Gallery's first ever "Pride Sale" to auction off iconic LGBTQ items including Harvey Milk letter
Later this week, Swann Galleries, one of New York City's oldest auction houses, will launch its first ever "Pride Sale" in conjunction with World Pride Month and the 50th anniversary of the Stonewall riots. Up for grabs are hundreds of iconic LGBTQ items, a collection which Swann Galleries president Nicholas Lowry hopes "resonates with the public as much as it did with us."
According to the auction gallery's website, the sale will feature a variety of documents, photographs and posters from the past two centuries, "chronicling the lives of luminaries and the history of movements, parades and protest." Notable items include letters from former San Francisco supervisor and gay rights icon Harvey Milk, one of the first openly gay elected officials in the United States.
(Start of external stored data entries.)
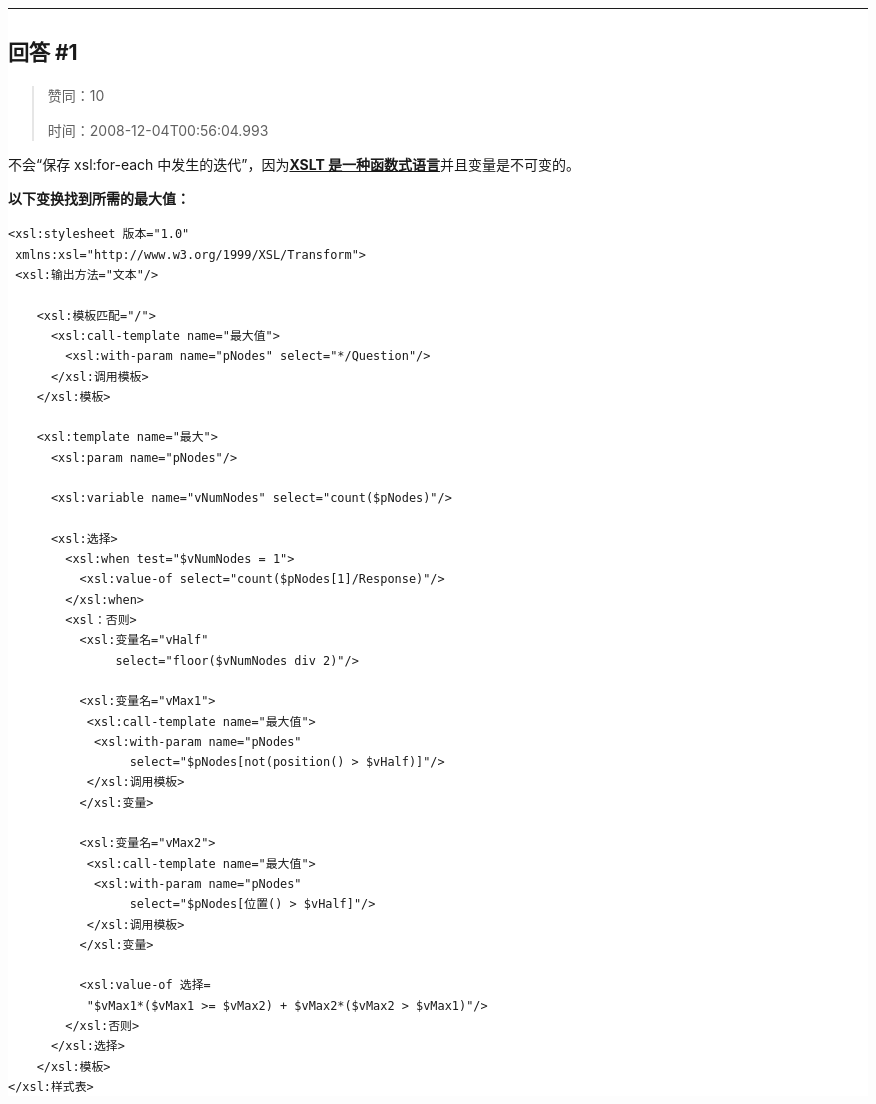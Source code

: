 * * *

## 回答 #1

> 赞同：10
> 
> 时间：2008-12-04T00:56:04.993

不会“保存 xsl:for-each 中发生的迭代”，因为[**XSLT 是一种函数式语言**](http://conferences.idealliance.org/extreme/html/2006/Novatchev01/EML2006Novatchev01.html)并且变量是不可变的。

**以下变换找到所需的最大值：**

```
<xsl:stylesheet 版本="1.0"
 xmlns:xsl="http://www.w3.org/1999/XSL/Transform">
 <xsl:输出方法="文本"/>

    <xsl:模板匹配="/">
      <xsl:call-template name="最大值">
        <xsl:with-param name="pNodes" select="*/Question"/>
      </xsl:调用模板>
    </xsl:模板>

    <xsl:template name="最大">
      <xsl:param name="pNodes"/>

      <xsl:variable name="vNumNodes" select="count($pNodes)"/>

      <xsl:选择>
        <xsl:when test="$vNumNodes = 1">
          <xsl:value-of select="count($pNodes[1]/Response)"/>
        </xsl:when>
        <xsl：否则>
          <xsl:变量名="vHalf"
               select="floor($vNumNodes div 2)"/>

          <xsl:变量名="vMax1">
           <xsl:call-template name="最大值">
            <xsl:with-param name="pNodes"
                 select="$pNodes[not(position() > $vHalf)]"/>
           </xsl:调用模板>
          </xsl:变量>

          <xsl:变量名="vMax2">
           <xsl:call-template name="最大值">
            <xsl:with-param name="pNodes"
                 select="$pNodes[位置() > $vHalf]"/>
           </xsl:调用模板>
          </xsl:变量>

          <xsl:value-of 选择=
           "$vMax1*($vMax1 >= $vMax2) + $vMax2*($vMax2 > $vMax1)"/>
        </xsl:否则>
      </xsl:选择>
    </xsl:模板>
</xsl:样式表>

```

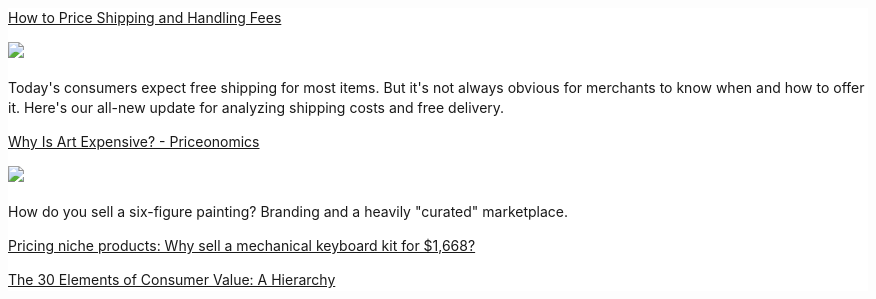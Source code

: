 </div>

<div class="card">

<div class="card-title">

[How to Price Shipping and Handling
Fees](https://www.practicalecommerce.com/how-to-price-shipping-and-handling-fees)

</div>

<div class="card-image">

[![](https://www.practicalecommerce.com/wp-content/uploads/2022/07/071622-pet-rock-featured.jpg)](https://www.practicalecommerce.com/how-to-price-shipping-and-handling-fees)

</div>

Today's consumers expect free shipping for most items. But it's not
always obvious for merchants to know when and how to offer it. Here's
our all-new update for analyzing shipping costs and free delivery.

</div>

<div class="card">

<div class="card-title">

[Why Is Art Expensive? -
Priceonomics](https://priceonomics.com/why-is-art-expensive)

</div>

<div class="card-image">

[![](https://etzq49yfnmd.exactdn.com/wp-content/uploads/2022/03/800px-Graves_Art_Gallery_Sheffield.jpg?strip=all&lossy=1&ssl=1)](https://priceonomics.com/why-is-art-expensive)

</div>

How do you sell a six-figure painting? Branding and a heavily "curated"
marketplace.

</div>

<div class="card">

<div class="card-title">

[Pricing niche products: Why sell a mechanical keyboard kit for
\$1,668?](https://kevinlynagh.com/notes/pricing-niche-products)

</div>

</div>

<div class="card">

<div class="card-title">

[The 30 Elements of Consumer Value: A
Hierarchy](https://hbr.org/2016/09/the-elements-of-value)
When then-San Francisco Mayor George Moscone took a trip to Europe in March 1978, Milk became acting mayor in his absence for a day. He penned and signed a memo on "Office of the Mayor" letterhead to his friends, activist Don Amador and his husband Tony. The note read: "Thought you should have a memo from the 1st up front gay mayor of any city — it's for real!!!"
The estimated auction price of the letter is between $4,000 and $6,000, according to Swann Galleries.
"Material of his almost never comes up for auction," Lowry told CBS News. "It's an incredible association piece in America. When people handle it, they get goosebumps."
Another noteworthy piece is a copy of poet Walt Whitman's "Memoranda During the War" with a handwritten inscription for his lover, Peter Doyle. The price for this edition, made in 1875-76, is estimated to be $50,000 to $70,000.
"He inscribed it to his partner," Lowry said. "That the book that he signed to his lover is wild. So unheard of [at the time]. So important."
Lowry, who credited a client for coming up with the idea for the Pride Sale, said just over 260 pieces are up for bid. He said Swann was offered six times that many pieces from contributors. The exhibition opens on June 15 and the auction will be held on June 20.
"The community is going to be able to visualize what they have created in a brand new way," he said. "We're presenting it in a way that it hasn't been in the LGBT community."
Lowry said everyone at Swann contributed and they're "proud" of the result. He hopes to make it an annual event.
"We actually got an email, 'You made an old man cry.' People are really rising from the material. What I hope they leave with, is having felt good as we did."